Blog H Balance

Cours de self-défense à Strasbourg : que doit-on réellement apprendre la première année ?

Cours de self-défense pour adultes à H Balance Studio à Strasbourg Neudorf, avec l’instructeur expliquant un exercice au groupe.

Lorsqu’on cherche à apprendre à se défendre à Strasbourg, on rencontre rapidement des offres très différentes : boxe, MMA, Jiu-Jitsu Brésilien, Judo, Krav Maga, Wing Chun, self-défense…

Toutes ces pratiques peuvent développer des compétences intéressantes. Mais elles ne poursuivent pas nécessairement le même objectif.

C’est là qu’une distinction devient importante : un sport de combat, un art martial et un système de défense personnelle peuvent partager énormément de choses sans être exactement la même chose.

Cette différence ne signifie pas qu’une approche serait supérieure aux autres. Elle signifie surtout qu’avant de choisir une pratique, il faut savoir ce que l’on souhaite réellement développer.

Au H Balance Self-Defense System à Strasbourg, notre objectif principal est clairement défini : la protection personnelle civile.
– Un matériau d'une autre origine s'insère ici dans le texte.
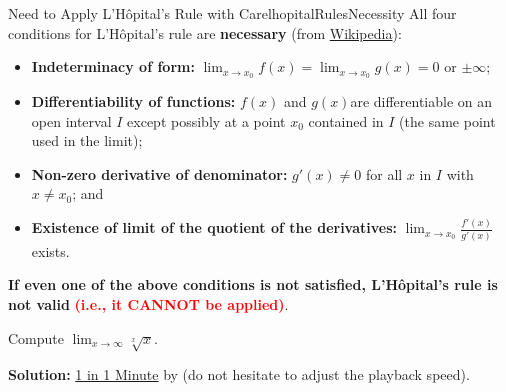  \begin{factColor}{Need to Apply  L'H\^opital's Rule with Care}{lhopitalRulesNecessity}
         All four conditions for L'H\^opital's rule are \textbf{necessary} (from \href{https://en.wikipedia.org/wiki/L%27H%C3%B4pital%27s_rule#:~:text=Cases%20where%20theorem%20cannot%20be%20applied%20(Necessity%20of%20conditions)}{Wikipedia}):
\begin{itemize}

\item \textbf{Indeterminacy of form:} $\displaystyle \lim_{x \to x_0} f(x) = \lim_{x \to x_0} g(x) = 0 $ or $\pm \infty $; 
\item \textbf{Differentiability of functions:} $f(x)$ and $g(x) $are differentiable on an open interval $I$ except possibly at a point $x_0$ contained in $I$ (the same point used in the limit); 
\item \textbf{Non-zero derivative of denominator:} $g'(x) \ne 0 $ for all $x $ in $I$ with $x \ne x_0 $; and
\item \textbf{Existence of limit of the quotient of the derivatives:} $\displaystyle \lim_{x \to x_0} \frac{f'(x)}{g'(x)}$ exists.
\end{itemize}
{\bf If even one of the above conditions is not satisfied, L'H\^opital's rule is not valid} \textcolor{red}{\bf (i.e., it CANNOT be applied)}.
 \end{factColor}
 

\vspace*{.2cm}

\begin{example} Compute $\displaystyle \lim_{x \to \infty} \sqrt[x]{x}$.
    
\end{example}
\textbf{Solution:} \href{https://www.youtube.com/shorts/2V9BkfIoqv8?feature=share}{1 in 1 Minute} by \bprp (do not hesitate to adjust the playback speed).
\Qed

\begin{center}
\setlength{\fboxrule}{2pt}  %
\end{center}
Le combat constitue donc une partie essentielle de l’apprentissage, mais il est replacé dans un contexte plus large.

Un sport de combat apprend réellement à combattre

Il faut commencer par éviter un malentendu fréquent.

Présenter les sports de combat comme des pratiques uniquement sportives, sans intérêt pour la défense personnelle, serait une erreur.

Un boxeur apprend réellement à frapper quelqu’un qui essaie lui aussi de le frapper.

Un judoka apprend à déséquilibrer et projeter un partenaire qui résiste.

Un pratiquant de Jiu-Jitsu Brésilien apprend à contrôler, sortir de positions difficiles et combattre au sol contre quelqu’un qui connaît également ces techniques.

Cette confrontation à une opposition réelle et progressive est extrêmement importante.

Elle développe des capacités difficiles à construire uniquement avec des techniques répétées à l’avance :

  • gestion de la distance ;
  • timing ;
  • précision ;
  • équilibre ;
  • adaptation ;
  • capacité à prendre une décision rapidement ;
  • gestion de la pression ;
  • confrontation à l’échec ;
  • expérience d’un partenaire qui ne coopère plus.

Ce sont évidemment des qualités utiles en défense personnelle.

C’est d’ailleurs pour cette raison que le H Balance Self-Defense System emprunte des outils et des méthodes de travail à différentes disciplines de combat.

Alors, pourquoi un sport de combat n’est-il pas automatiquement de la self-défense ?

Parce que le contexte change.

Dans un sport de combat, même très exigeant, un cadre existe.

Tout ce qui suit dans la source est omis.